:: Recorded information
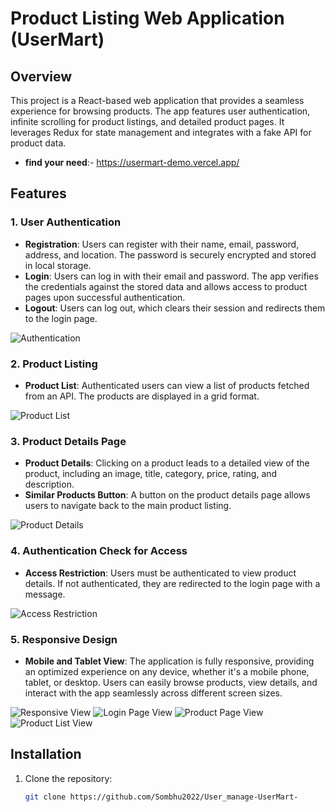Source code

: # Product Listing Web Application (UserMart)

## Overview

This project is a React-based web application that provides a seamless experience for browsing products. The app features user authentication, infinite scrolling for product listings, and detailed product pages. It leverages Redux for state management and integrates with a fake API for product data.


- **find your need**:- https://usermart-demo.vercel.app/

## Features

### 1. User Authentication

- **Registration**: Users can register with their name, email, password, address, and location. The password is securely encrypted and stored in local storage.
- **Login**: Users can log in with their email and password. The app verifies the credentials against the stored data and allows access to product pages upon successful authentication.
- **Logout**: Users can log out, which clears their session and redirects them to the login page.

![Authentication](./public/images/authentication.png)

### 2. Product Listing

- **Product List**: Authenticated users can view a list of products fetched from an API. The products are displayed in a grid format.

![Product List](./public/images/product-list.png)

### 3. Product Details Page

- **Product Details**: Clicking on a product leads to a detailed view of the product, including an image, title, category, price, rating, and description.
- **Similar Products Button**: A button on the product details page allows users to navigate back to the main product listing.

![Product Details](./public/images/product-details.png)

### 4. Authentication Check for Access

- **Access Restriction**: Users must be authenticated to view product details. If not authenticated, they are redirected to the login page with a message.

![Access Restriction](./public/images/access-restriction.png)


### 5. Responsive Design
  - **Mobile and Tablet View**: The application is fully responsive, providing an optimized experience on any device, whether it's a mobile phone, tablet, or desktop. Users can easily browse products, view details, and interact with the app seamlessly across different screen sizes.

![Responsive View](./public/images/tablet_view.png)
![Login Page View](./public/images/login.png )
![Product Page View](./public/images/product-details-mb.png )
![Product List View](./public/images/product-list-mb.png )

## Installation

1. Clone the repository:
   ```bash
   git clone https://github.com/Sombhu2022/User_manage-UserMart-
   ```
::::
Your task
How many lines in the records hold the string "password"? The number alone is the answer.

Solution for this task
2